Instructions to follow → The records below are to be repeated exactly, minus any pictures.
━━━ Records provided ━━━
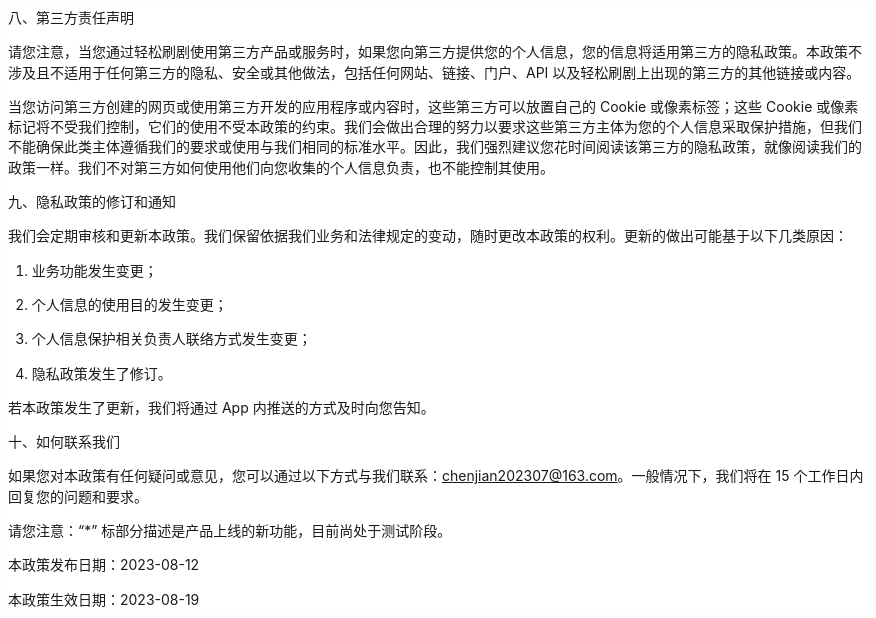 八、第三方责任声明

请您注意，当您通过轻松刷剧使用第三方产品或服务时，如果您向第三方提供您的个人信息，您的信息将适用第三方的隐私政策。本政策不涉及且不适用于任何第三方的隐私、安全或其他做法，包括任何网站、链接、门户、API 以及轻松刷剧上出现的第三方的其他链接或内容。

当您访问第三方创建的网页或使用第三方开发的应用程序或内容时，这些第三方可以放置自己的 Cookie 或像素标签；这些 Cookie 或像素标记将不受我们控制，它们的使用不受本政策的约束。我们会做出合理的努力以要求这些第三方主体为您的个人信息采取保护措施，但我们不能确保此类主体遵循我们的要求或使用与我们相同的标准水平。因此，我们强烈建议您花时间阅读该第三方的隐私政策，就像阅读我们的政策一样。我们不对第三方如何使用他们向您收集的个人信息负责，也不能控制其使用。

九、隐私政策的修订和通知

我们会定期审核和更新本政策。我们保留依据我们业务和法律规定的变动，随时更改本政策的权利。更新的做出可能基于以下几类原因：

1) 业务功能发生变更；

2) 个人信息的使用目的发生变更；

3) 个人信息保护相关负责人联络方式发生变更；

4) 隐私政策发生了修订。

若本政策发生了更新，我们将通过 App 内推送的方式及时向您告知。

十、如何联系我们

如果您对本政策有任何疑问或意见，您可以通过以下方式与我们联系：chenjian202307@163.com。一般情况下，我们将在 15 个工作日内回复您的问题和要求。

请您注意：“*” 标部分描述是产品上线的新功能，目前尚处于测试阶段。

本政策发布日期：2023-08-12

本政策生效日期：2023-08-19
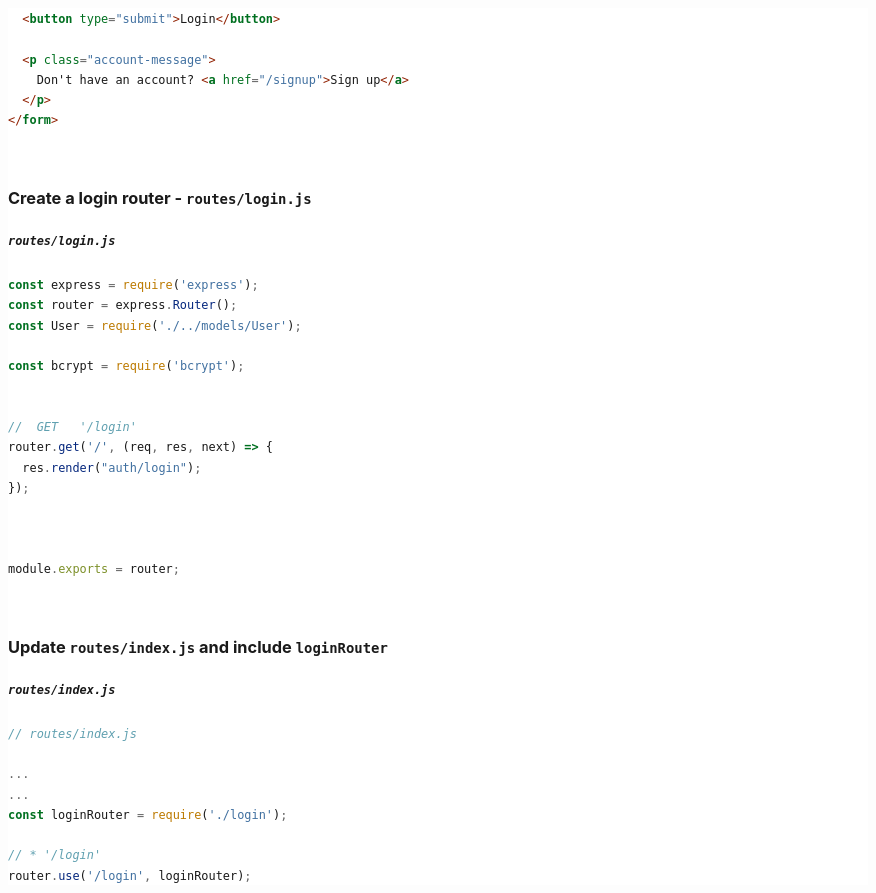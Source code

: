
 ```html
  <button type="submit">Login</button>

  <p class="account-message">
    Don't have an account? <a href="/signup">Sign up</a>
  </p>
</form>
```



<br>



### Create a login router - `routes/login.js` 



##### `routes/login.js`

```js
const express = require('express');
const router = express.Router();
const User = require('./../models/User');

const bcrypt = require('bcrypt');


//  GET   '/login'
router.get('/', (req, res, next) => {
  res.render("auth/login");
});



module.exports = router;
```





<br>



### Update `routes/index.js` and include `loginRouter` 

##### `routes/index.js`

```js
// routes/index.js

...
...
const loginRouter = require('./login');

// * '/login' 
router.use('/login', loginRouter);
```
━━━
Response →
 八、第三方责任声明

请您注意，当您通过轻松刷剧使用第三方产品或服务时，如果您向第三方提供您的个人信息，您的信息将适用第三方的隐私政策。本政策不涉及且不适用于任何第三方的隐私、安全或其他做法，包括任何网站、链接、门户、API 以及轻松刷剧上出现的第三方的其他链接或内容。

当您访问第三方创建的网页或使用第三方开发的应用程序或内容时，这些第三方可以放置自己的 Cookie 或像素标签；这些 Cookie 或像素标记将不受我们控制，它们的使用不受本政策的约束。我们会做出合理的努力以要求这些第三方主体为您的个人信息采取保护措施，但我们不能确保此类主体遵循我们的要求或使用与我们相同的标准水平。因此，我们强烈建议您花时间阅读该第三方的隐私政策，就像阅读我们的政策一样。我们不对第三方如何使用他们向您收集的个人信息负责，也不能控制其使用。

九、隐私政策的修订和通知

我们会定期审核和更新本政策。我们保留依据我们业务和法律规定的变动，随时更改本政策的权利。更新的做出可能基于以下几类原因：

1) 业务功能发生变更；

2) 个人信息的使用目的发生变更；

3) 个人信息保护相关负责人联络方式发生变更；

4) 隐私政策发生了修订。

若本政策发生了更新，我们将通过 App 内推送的方式及时向您告知。

十、如何联系我们

如果您对本政策有任何疑问或意见，您可以通过以下方式与我们联系：chenjian202307@163.com。一般情况下，我们将在 15 个工作日内回复您的问题和要求。

请您注意：“*” 标部分描述是产品上线的新功能，目前尚处于测试阶段。

本政策发布日期：2023-08-12

本政策生效日期：2023-08-19
Source code

:
 ```html
  <button type="submit">Login</button>

  <p class="account-message">
    Don't have an account? <a href="/signup">Sign up</a>
  </p>
</form>
```



<br>



### Create a login router - `routes/login.js` 



##### `routes/login.js`

```js
const express = require('express');
const router = express.Router();
const User = require('./../models/User');

const bcrypt = require('bcrypt');


//  GET   '/login'
router.get('/', (req, res, next) => {
  res.render("auth/login");
});



module.exports = router;
```





<br>



### Update `routes/index.js` and include `loginRouter` 

##### `routes/index.js`

```js
// routes/index.js

...
...
const loginRouter = require('./login');

// * '/login' 
router.use('/login', loginRouter);
```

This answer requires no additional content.